On Tue, Jan 28, 2014 at 9:25 PM, Olivier Grisel <olivier.gri...@ensta.org>wrote:
> While vanilla LSH is an interesting baseline for Approximate Nearest
> Neighbors search, it is often too error-prone to be practically
> useful. There exists alternative data-driven ANN methods that can have
> a much lower error rates (depending on the data). Among the top
> implementations there are FLANN [1] and Spotify's Annoy [2]. Both are
> written in C++ with Python bindings: there is a bench here by Radim:
>
>
> http://radimrehurek.com/2014/01/performance-shootout-of-nearest-neighbours-querying/
>
> It would be interesting to implement the baseline vanilla LSH (either
> with random projections or min-hash) and / or Cython versions of the
> random projection forests from Annoy and / or the Hierarchical k-means
> trees and randomized K-D trees from FLANN.
>
As always, I think the rule of thumb for inclusion in scikit-learn should
be that the algorithm is standard in the field and have a fairly high
citation count.

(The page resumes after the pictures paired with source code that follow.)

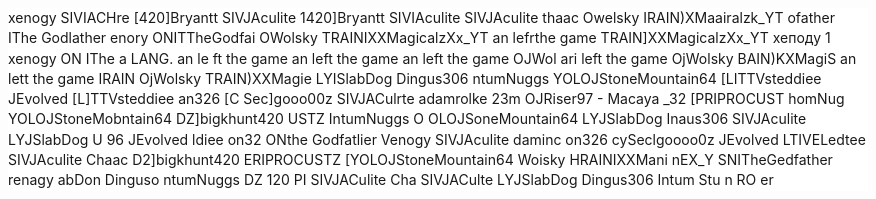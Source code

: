 xenogy
SIVIACHre [420]Bryantt
SIVJAculite 1420]Bryantt
SIVIAculite
SIVJAculite thaac
Owelsky IRAIN)XMaairalzk_YT
ofather
IThe Godlather enory
ONITTheGodfai
OWolsky TRAINIXXMagicalzXx_YT
an lefrthe game
TRAIN]XXMagicalzXx_YT
хеподу
1 xenogy
ON IThe a LANG.
an le ft the game
an left the game
an left the game
OJWol
ari left the game
OjWolsky BAIN)KXMagiS
an lett the game
IRAIN
OjWolsky TRAIN)XXMagie
LYISlabDog Dingus306
ntumNuggs YOLOJStoneMountain64
[LITTVsteddiee
JEvolved [L]TTVsteddiee
an326 [C Sec]gooo00z
SIVJACulrte adamrolke
23m
OJRiser97 - Macaya
_32
[PRIPROCUST
homNug YOLOJStoneMobntain64
DZ]bigkhunt420 USTZ
IntumNuggs O OLOJSoneMountain64
LYJSlabDog Inaus306
SIVJAculite
LYJSlabDog U 96
JEvolved ldiee
on32
ONthe Godfatlier Venogy
SIVJAculite daminc
on326 cySeclgoooo0z
JEvolved LTIVELedtee
SIVJAculite Chaac
D2]bigkhunt420
ERIPROCUSTZ
[YOLOJStoneMountain64
Woisky HRAINIXXMani nEX_Y
SNITheGedfather renagy
abDon Dinguso
ntumNuggs
DZ
120
PI
SIVJACulite Cha
SIVJACulte
LYJSlabDog
Dingus306
Intum
Stu n
RO er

Is this the case for the algorithms you mention? What are
the 2 or 3 most famous LSH algorithms?
> All approaches could be probably be implemented quite effiently by
> reusing existing functions and classes from other sklearn modules. For
> instance building 100 FLANN-style randomized kd-trees would look very
> similar to:
>
> ExtraTreesRegressor(n_estimators=100, max_features=1).fit(data,
> np.zeros(data.shape[0]))
>
> That sounds similar to
http://scikit-learn.org/stable/modules/generated/sklearn.ensemble.RandomTreesEmbedding.html
Mathieu
------------------------------------------------------------------------------
WatchGuard Dimension instantly turns raw network data into actionable
security intelligence. It gives you real-time visual feedback on key
security issues and trends. Skip the complicated setup - simply import
a virtual appliance and go from zero to informed in seconds.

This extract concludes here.